▶ [Work task]:
Gather, from the data below, each line in which the word "NodeJS" occurs.

▶ [Records for the task]:

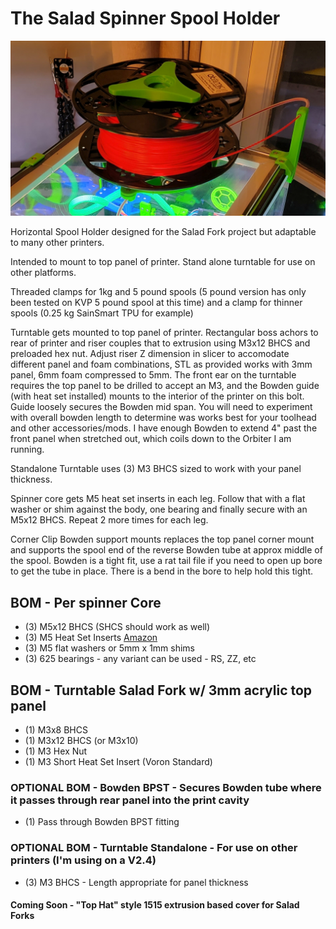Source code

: # The Salad Spinner Spool Holder

![The Salad Spinner](/MODS/Salad_Spinner/Photos/Spinner_01_Banner.jpg)

Horizontal Spool Holder designed for the Salad Fork project but adaptable to many other printers.

Intended to mount to top panel of printer. Stand alone turntable for use on other platforms.

Threaded clamps for 1kg and 5 pound spools (5 pound version has only been tested on KVP 5 pound spool at this time) and a clamp for thinner spools (0.25 kg SainSmart TPU for example)

Turntable gets mounted to top panel of printer. Rectangular boss achors to rear of printer and riser couples that to extrusion using M3x12 BHCS and preloaded hex nut. Adjust riser Z dimension in slicer to accomodate different panel and foam combinations, STL as provided works with 3mm panel, 6mm foam compressed to 5mm. The front ear on the turntable requires the top panel to be drilled to accept an M3, and the Bowden guide (with heat set installed) mounts to the interior of the printer on this bolt. Guide loosely secures the Bowden mid span. You will need to experiment with overall bowden length to determine was works best for your toolhead and other accessories/mods. I have enough Bowden to extend 4" past the front panel when stretched out, which coils down to the Orbiter I am running.

Standalone Turntable uses (3) M3 BHCS sized to work with your panel thickness.

Spinner core gets M5 heat set inserts in each leg. Follow that with a flat washer or shim against the body, one bearing and finally secure with an M5x12 BHCS. Repeat 2 more times for each leg.

Corner Clip Bowden support mounts replaces the top panel corner mount and supports the spool end of the reverse Bowden tube at approx middle of the spool. Bowden is a tight fit, use a rat tail file if you need to open up bore to get the tube in place. There is a bend in the bore to help hold this tight.


## BOM - Per spinner Core

- (3) M5x12 BHCS (SHCS should work as well)
- (3) M5 Heat Set Inserts [Amazon](https://www.amazon.com/gp/product/B07NBSWBQ8)
- (3) M5 flat washers or 5mm x 1mm shims
- (3) 625 bearings - any variant can be used - RS, ZZ, etc

## BOM - Turntable Salad Fork w/ 3mm acrylic top panel

- (1) M3x8 BHCS 
- (1) M3x12 BHCS (or M3x10)
- (1) M3 Hex Nut
- (1) M3 Short Heat Set Insert (Voron Standard)

### OPTIONAL BOM - Bowden BPST - Secures Bowden tube where it passes through rear panel into the print cavity

- (1) Pass through Bowden BPST fitting

### OPTIONAL BOM - Turntable Standalone - For use on other printers (I'm using on a V2.4)

- (3) M3 BHCS - Length appropriate for panel thickness

#### Coming Soon - "Top Hat" style 1515 extrusion based cover for Salad Forks

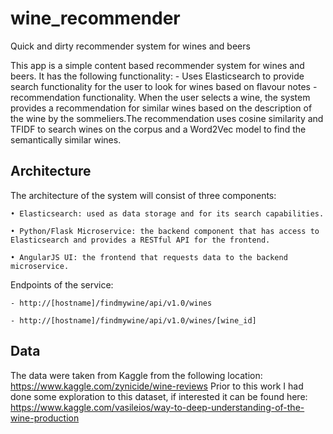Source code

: # wine_recommender
Quick and dirty recommender system for wines and beers

This app is a simple content based recommender system for wines and beers. It has the following functionality:
	- Uses Elasticsearch to provide search functionality for the user to look for wines based on flavour notes
	- recommendation functionality. When the user selects a wine, the system provides a recommendation for similar wines based on the description of the wine by the sommeliers.The recommendation uses cosine similarity and TFIDF to search wines on the corpus and a Word2Vec model to find the semantically similar wines.


## Architecture
The architecture of the system will consist of three components:

    • Elasticsearch: used as data storage and for its search capabilities.
    
    • Python/Flask Microservice: the backend component that has access to Elasticsearch and provides a RESTful API for the frontend.
    
    • AngularJS UI: the frontend that requests data to the backend microservice.


Endpoints of the service:

	- http://[hostname]/findmywine/api/v1.0/wines
	
	- http://[hostname]/findmywine/api/v1.0/wines/[wine_id]



## Data
The data were taken from Kaggle from the following location: https://www.kaggle.com/zynicide/wine-reviews
Prior to this work I had done some exploration to this dataset, if interested it can be found here: https://www.kaggle.com/vasileios/way-to-deep-understanding-of-the-wine-production






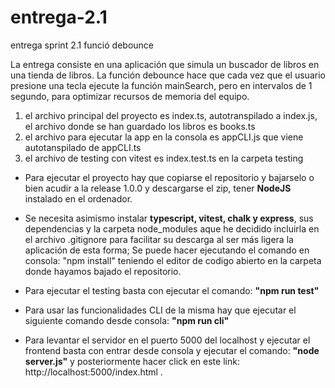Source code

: # entrega-2.1
entrega sprint 2.1 funció debounce

La entrega consiste en una aplicación que simula un buscador de libros en una tienda de libros.
La función debounce hace que cada vez que el usuario presione una tecla ejecute la función mainSearch, pero en intervalos de 1 segundo, para optimizar recursos de memoria del equipo.

1. el archivo principal del proyecto es index.ts, autotranspilado a index.js, el archivo donde se han guardado los libros es books.ts
2. el archivo para ejecutar la app en la consola es appCLI.js que viene autotanspilado de appCLI.ts
3. el archivo de testing con vitest es index.test.ts en la carpeta testing

- Para ejecutar el proyecto hay que copiarse el repositorio y bajarselo o bien acudir a la release 1.0.0 y descargarse el zip, tener **NodeJS** instalado en el ordenador.

- Se necesita asimismo instalar **typescript, vitest, chalk y express**, sus dependencias y la carpeta node_modules aque he decidido incluirla en el archivo .gitignore para facilitar su descarga al ser más ligera la aplicación de esta forma; Se puede hacer ejecutando el comando en consola:
"npm install" teniendo el editor de codigo abierto en la carpeta donde hayamos bajado el repositorio.

- Para ejecutar el testing basta con ejecutar el comando: **"npm run test"**
- Para usar las funcionalidades CLI de la misma hay que ejecutar el siguiente comando desde consola: **"npm run cli"** 
- Para levantar el servidor en el puerto 5000 del localhost y ejecutar el frontend basta con entrar desde consola y ejecutar el comando: **"node server.js"** y posteriormente hacer click en este link: http://localhost:5000/index.html .
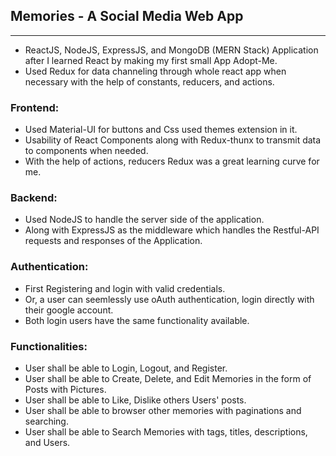 ## Memories - A Social Media Web App
---
- ReactJS, NodeJS, ExpressJS, and MongoDB (MERN Stack) Application after I learned React by making my first small App Adopt-Me.
- Used Redux for data channeling through whole react app when necessary with the help of constants, reducers, and actions.
### Frontend:
- Used Material-UI for buttons and Css used themes extension in it.
- Usability of React Components along with Redux-thunx to transmit data to components when needed.
- With the help of actions, reducers Redux was a great learning curve for me.
### Backend: 
- Used NodeJS to handle the server side of the application.
- Along with ExpressJS as the middleware which handles the Restful-API requests and responses of the Application.
### Authentication:
- First Registering and login with valid credentials.
- Or, a user can seemlessly use oAuth authentication, login directly with their google account.
- Both login users have the same functionality available.
### Functionalities:
- User shall be able to Login, Logout, and Register.
- User shall be able to Create, Delete, and Edit Memories in the form of Posts with Pictures.
- User shall be able to Like, Dislike others Users' posts.
- User shall be able to browser other memories with paginations and searching.
- User shall be able to Search Memories with tags, titles, descriptions, and Users.
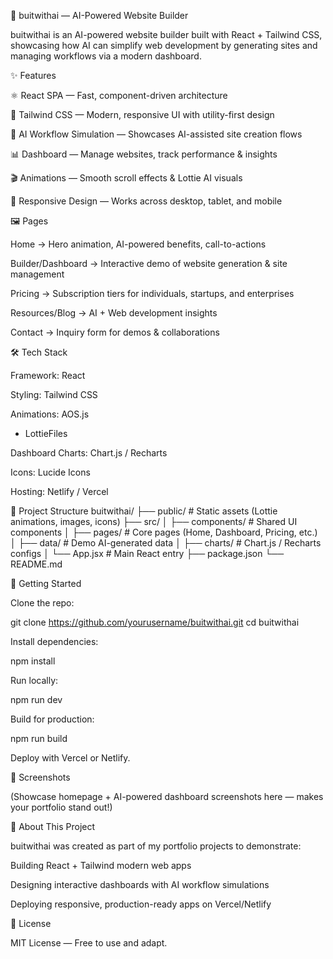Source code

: 🤖 buitwithai — AI-Powered Website Builder

buitwithai is an AI-powered website builder built with React + Tailwind CSS, showcasing how AI can simplify web development by generating sites and managing workflows via a modern dashboard.

✨ Features

⚛️ React SPA — Fast, component-driven architecture

🎨 Tailwind CSS — Modern, responsive UI with utility-first design

🤖 AI Workflow Simulation — Showcases AI-assisted site creation flows

📊 Dashboard — Manage websites, track performance & insights

🎬 Animations — Smooth scroll effects & Lottie AI visuals

📱 Responsive Design — Works across desktop, tablet, and mobile

🖼️ Pages

Home → Hero animation, AI-powered benefits, call-to-actions

Builder/Dashboard → Interactive demo of website generation & site management

Pricing → Subscription tiers for individuals, startups, and enterprises

Resources/Blog → AI + Web development insights

Contact → Inquiry form for demos & collaborations

🛠️ Tech Stack

Framework: React

Styling: Tailwind CSS

Animations: AOS.js
 + LottieFiles

Dashboard Charts: Chart.js
 / Recharts

Icons: Lucide Icons

Hosting: Netlify
 / Vercel

📂 Project Structure
buitwithai/
├── public/             # Static assets (Lottie animations, images, icons)
├── src/
│   ├── components/     # Shared UI components
│   ├── pages/          # Core pages (Home, Dashboard, Pricing, etc.)
│   ├── data/           # Demo AI-generated data
│   ├── charts/         # Chart.js / Recharts configs
│   └── App.jsx         # Main React entry
├── package.json
└── README.md

🚀 Getting Started

Clone the repo:

git clone https://github.com/yourusername/buitwithai.git
cd buitwithai


Install dependencies:

npm install


Run locally:

npm run dev


Build for production:

npm run build


Deploy with Vercel or Netlify.

📸 Screenshots

(Showcase homepage + AI-powered dashboard screenshots here — makes your portfolio stand out!)

📌 About This Project

buitwithai was created as part of my portfolio projects to demonstrate:

Building React + Tailwind modern web apps

Designing interactive dashboards with AI workflow simulations

Deploying responsive, production-ready apps on Vercel/Netlify

📜 License

MIT License — Free to use and adapt.
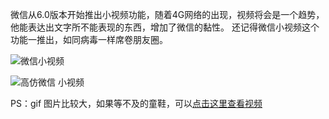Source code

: 微信从6.0版本开始推出小视频功能，随着4G网络的出现，视频将会是一个趋势，他能表达出文字所不能表现的东西，增加了微信的黏性。
还记得微信小视频这个功能一推出，如同病毒一样席卷朋友圈。

![微信小视频](http://img.blog.csdn.net/20150703110355740)

    
 ![高仿微信 小视频](http://ww4.sinaimg.cn/bmiddle/6705567egw1eu17cdrxv1g20b30hhnpk.gif) 

PS：gif 图片比较大，如果等不及的童鞋，可以[点击这里查看视频](http://video.weibo.com/show?fid=1034:b50abae7fe8bd291c5fac40d75a1028a)
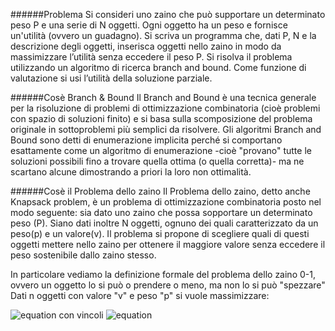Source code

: ######Problema
Si consideri uno zaino che può supportare un determinato peso P e una serie di N
oggetti. Ogni oggetto ha un peso e fornisce un'utilità (ovvero un guadagno).
Si scriva un programma che, dati P, N e la descrizione degli oggetti, inserisca oggetti
nello zaino in modo da massimizzare l’utilità senza eccedere il peso P. Si risolva il problema utilizzando un algoritmo di ricerca branch and bound.
Come funzione di valutazione si usi l’utilità della soluzione parziale.

######Cosè Branch & Bound
Il Branch and Bound è una tecnica generale per la risoluzione di problemi di ottimizzazione combinatoria (cioè problemi con spazio di soluzioni finito) e si basa sulla scomposizione del problema originale in sottoproblemi più semplici da risolvere.
Gli algoritmi Branch and Bound sono detti di enumerazione implicita perché si comportano esattamente come un algoritmo di enumerazione -cioè "provano" tutte le soluzioni possibili fino a trovare quella ottima (o quella corretta)- ma ne scartano alcune dimostrando a priori la loro non ottimalità.

######Cosè il Problema dello zaino
Il Problema dello zaino, detto anche Knapsack problem, è un problema di ottimizzazione combinatoria posto nel modo seguente: sia dato uno zaino che possa sopportare un determinato peso (P). Siano dati inoltre N oggetti, ognuno dei quali caratterizzato da un peso(p) e un valore(v). Il problema si propone di scegliere quali di questi oggetti mettere nello zaino per ottenere il maggiore valore senza eccedere il peso sostenibile dallo zaino stesso.

In particolare vediamo la definizione formale del problema dello zaino 0-1, ovvero un oggetto lo si può o prendere o meno, ma non lo si può "spezzare"
Dati n oggetti con valore "v" e peso "p" si vuole massimizzare:

![equation](http://bit.ly/16uSZhU) con vincoli ![equation](http://bit.ly/1LQrLD2)
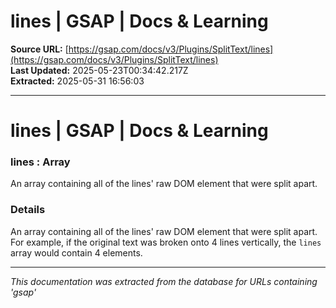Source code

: # lines | GSAP | Docs & Learning

**Source URL:** [https://gsap.com/docs/v3/Plugins/SplitText/lines](https://gsap.com/docs/v3/Plugins/SplitText/lines)  
**Last Updated:** 2025-05-23T00:34:42.217Z  
**Extracted:** 2025-05-31 16:56:03

---

# lines | GSAP | Docs & Learning

### lines : Array

An array containing all of the lines' raw DOM element that were split apart.

### Details[​](#details "Direct link to Details")

An array containing all of the lines' raw DOM element that were split apart. For example, if the original text was broken onto 4 lines vertically, the `lines` array would contain 4 elements.

---

*This documentation was extracted from the database for URLs containing 'gsap'*
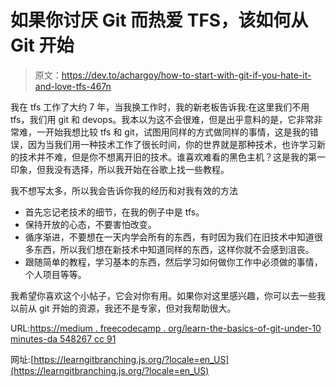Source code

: # 如果你讨厌 Git 而热爱 TFS，该如何从 Git 开始

> 原文：<https://dev.to/achargoy/how-to-start-with-git-if-you-hate-it-and-love-tfs-467n>

我在 tfs 工作了大约 7 年，当我换工作时，我的新老板告诉我:在这里我们不用 tfs，我们用 git 和 devops。我本以为这不会很难，但是出乎意料的是，它非常非常难，一开始我想比较 tfs 和 git，试图用同样的方式做同样的事情，这是我的错误，因为当我们用一种技术工作了很长时间，你的世界就是那种技术，也许学习新的技术并不难，但是你不想离开旧的技术。谁喜欢难看的黑色主机？这是我的第一印象，但我没有选择，所以我开始在谷歌上找一些教程。

我不想写太多，所以我会告诉你我的经历和对我有效的方法

*   首先忘记老技术的细节，在我的例子中是 tfs。
*   保持开放的心态，不要害怕改变。
*   循序渐进，不要想在一天内学会所有的东西，有时因为我们在旧技术中知道很多东西，所以我们想在新技术中知道同样的东西，这样你就不会感到沮丧。
*   跟随简单的教程，学习基本的东西，然后学习如何做你工作中必须做的事情，个人项目等等。

我希望你喜欢这个小帖子，它会对你有用。如果你对这里感兴趣，你可以去一些我以前从 git 开始的资源，我还不是专家，但对我帮助很大。

URL:[https://medium . freecodecamp . org/learn-the-basics-of-git-under-10 minutes-da 548267 cc 91](https://medium.freecodecamp.org/learn-the-basics-of-git-in-under-10-minutes-da548267cc91)

网址:[https://learngitbranching.js.org/?locale=en_US](https://learngitbranching.js.org/?locale=en_US)
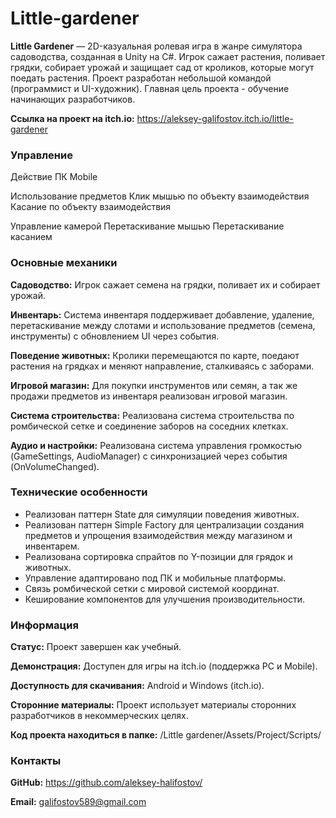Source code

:# Little-gardener
**Little Gardener** — 2D-казуальная ролевая игра в жанре симулятора садоводства, созданная в Unity на C#. Игрок сажает растения, поливает грядки, собирает урожай и защищает сад от кроликов, которые могут поедать растения. Проект разработан небольшой командой (программист и UI-художник). Главная цель проекта - обучение начинающих разработчиков.

**Ссылка на проект на itch.io:** https://aleksey-galifostov.itch.io/little-gardener

### Управление
Действие	                     ПК	                                          Mobile

Использование предметов	       Клик мышью по объекту взаимодействия	        Касание по объекту взаимодействия

Управление камерой	           Перетаскивание мышью	                        Перетаскивание касанием

### Основные механики
**Садоводство:** Игрок сажает семена на грядки, поливает их и собирает урожай.

**Инвентарь:** Система инвентаря поддерживает добавление, удаление, перетаскивание между слотами и использование предметов (семена, инструменты) с обновлением UI через события.

**Поведение животных:** Кролики перемещаются по карте, поедают растения на грядках и меняют направление, сталкиваясь с заборами.

**Игровой магазин:** Для покупки инструментов или семян, а так же продажи предметов из инвентаря реализован игровой магазин.

**Система строительства:** Реализована система строительства по ромбической сетке и соединение заборов на соседних клетках.

**Аудио и настройки:** Реализована система управления громкостью (GameSettings, AudioManager) с синхронизацией через события (OnVolumeChanged).

### Технические особенности
- Реализован паттерн State для симуляции поведения животных.
- Реализован паттерн Simple Factory для централизации создания предметов и упрощения взаимодействия между магазином и инвентарем.
- Реализована сортировка спрайтов по Y-позиции для грядок и животных.
- Управление адаптировано под ПК и мобильные платформы.
- Связь ромбической сетки с мировой системой координат.
- Кеширование компонентов для улучшения производительности.

### Информация
**Статус:** Проект завершен как учебный.

**Демонстрация:** Доступен для игры на itch.io (поддержка PC и Mobile). 

**Доступность для скачивания:** Android и Windows (itch.io).

**Сторонние материалы:** Проект использует материалы сторонних разработчиков в некоммерческих целях.

**Код проекта находиться в папке:** /Little gardener/Assets/Project/Scripts/

### Контакты
**GitHub:** https://github.com/aleksey-halifostov/

**Email:** galifostov589@gmail.com
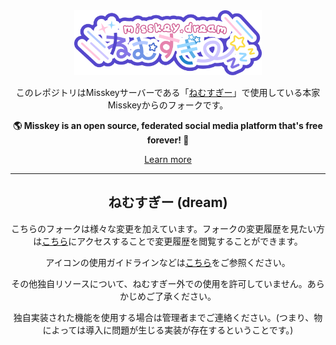 <div align="center">
<a href="https://misskey.secinet.jp">
	<img src="./packages/backend/assets/long-logo.png" alt="Dream logo" width="300"/>
</a>

このレポジトリはMisskeyサーバーである「[ねむすぎー](https://misskey.secinet.jp)」で使用している本家Misskeyからのフォークです。

**🌎 **Misskey** is an open source, federated social media platform that's free forever! 🚀**

[Learn more](https://misskey-hub.net/)

---

## ねむすぎー (dream)

こちらのフォークは様々な変更を加えています。フォークの変更履歴を見たい方は[こちら](https://misskey.secinet.jp/dream-changelog)にアクセスすることで変更履歴を閲覧することができます。

アイコンの使用ガイドラインなどは[こちら](./packages/backend/assets/README.md)をご参照ください。

その他独自リソースについて、ねむすぎー外での使用を許可していません。あらかじめご了承ください。

独自実装された機能を使用する場合は管理者までご連絡ください。(つまり、物によっては導入に問題が生じる実装が存在するということです。)
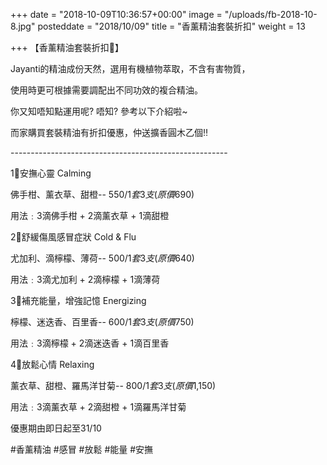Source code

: +++
date = "2018-10-09T10:36:57+00:00"
image = "/uploads/fb-2018-10-8.jpg"
posteddate = "2018/10/09"
title = "香薰精油套裝折扣"
weight = 13

+++
【香薰精油套裝折扣🌿】

Jayanti的精油成份天然，選用有機植物萃取，不含有害物質，

使用時更可根據需要調配出不同功效的複合精油。

你又知唔知點運用呢? 唔知? 參考以下介紹啦\~

而家購買套裝精油有折扣優惠，仲送擴香圓木乙個‼

\------------------------------------------------------

1⃣安撫心靈 Calming 

佛手柑、薰衣草、甜橙-- $550/1套3支 (原價$690)   

用法﹕3滴佛手柑 + 2滴薰衣草 + 1滴甜橙    

 

2⃣舒緩傷風感冒症狀 Cold & Flu

尤加利、滴檸檬、薄荷-- $500/1套3支 (原價$640)

用法﹕3滴尤加利 + 2滴檸檬 + 1滴薄荷

3⃣補充能量，增強記憶 Energizing

檸檬、迷迭香、百里香-- $600/1套3支 (原價$750)

用法﹕3滴檸檬 + 2滴迷迭香 + 1滴百里香

4⃣放鬆心情 Relaxing

薰衣草、甜橙、羅馬洋甘菊-- $800/1套3支 (原價$1,150)

用法﹕3滴薰衣草 + 2滴甜橙 + 1滴羅馬洋甘菊

優惠期由即日起至31/10

\#香薰精油 #感冒 #放鬆 #能量 #安撫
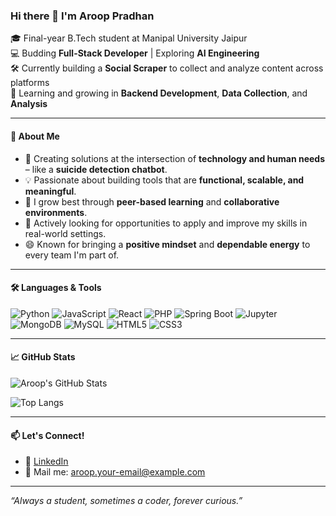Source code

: ### Hi there 👋 I'm Aroop Pradhan

🎓 Final-year B.Tech student at Manipal University Jaipur  
💻 Budding **Full-Stack Developer** | Exploring **AI Engineering**  
🛠️ Currently building a **Social Scraper** to collect and analyze content across platforms  
🌱 Learning and growing in **Backend Development**, **Data Collection**, and **Analysis**

---

#### 🧠 About Me
- 🔭 Creating solutions at the intersection of **technology and human needs** – like a **suicide detection chatbot**.
- 💡 Passionate about building tools that are **functional, scalable, and meaningful**.
- 👯 I grow best through **peer-based learning** and **collaborative environments**.
- 📌 Actively looking for opportunities to apply and improve my skills in real-world settings.
- 😄 Known for bringing a **positive mindset** and **dependable energy** to every team I'm part of.

---

#### 🛠️ Languages & Tools

![Python](https://img.shields.io/badge/-Python-333333?style=flat&logo=python)
![JavaScript](https://img.shields.io/badge/-JavaScript-333333?style=flat&logo=javascript)
![React](https://img.shields.io/badge/-React-333333?style=flat&logo=react)
![PHP](https://img.shields.io/badge/-PHP-333333?style=flat&logo=php)
![Spring Boot](https://img.shields.io/badge/-SpringBoot-333333?style=flat&logo=spring-boot)
![Jupyter](https://img.shields.io/badge/-Jupyter-333333?style=flat&logo=jupyter)
![MongoDB](https://img.shields.io/badge/-MongoDB-333333?style=flat&logo=mongodb)
![MySQL](https://img.shields.io/badge/-MySQL-333333?style=flat&logo=mysql)
![HTML5](https://img.shields.io/badge/-HTML5-333333?style=flat&logo=html5)
![CSS3](https://img.shields.io/badge/-CSS3-333333?style=flat&logo=css3)

---

#### 📈 GitHub Stats

![Aroop's GitHub Stats](https://github-readme-stats.vercel.app/api?username=your-github-username&show_icons=true&theme=radical)

![Top Langs](https://github-readme-stats.vercel.app/api/top-langs/?username=your-github-username&layout=compact&theme=radical)

---

#### 📫 Let's Connect!
- 💼 [LinkedIn](https://www.linkedin.com/in/your-linkedin)  
- 📨 Mail me: aroop.your-email@example.com  

---

*“Always a student, sometimes a coder, forever curious.”*
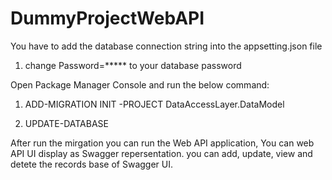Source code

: # DummyProjectWebAPI

You have to add the database connection string into the appsetting.json file
1. change Password=***** to your database password

Open Package Manager Console and run the below command: 

1. ADD-MIGRATION INIT -PROJECT DataAccessLayer.DataModel

2. UPDATE-DATABASE


After run the mirgation you can run the Web API application, You can web API UI display as Swagger repersentation. you can add, update, view and detete the records base of Swagger UI.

▶ [Solution to the exercise]:
- Para ejecutar el proyecto hay que copiarse el repositorio y bajarselo o bien acudir a la release 1.0.0 y descargarse el zip, tener **NodeJS** instalado en el ordenador.
- ReactJS, NodeJS, ExpressJS, and MongoDB (MERN Stack) Application after I learned React by making my first small App Adopt-Me.
- Used NodeJS to handle the server side of the application.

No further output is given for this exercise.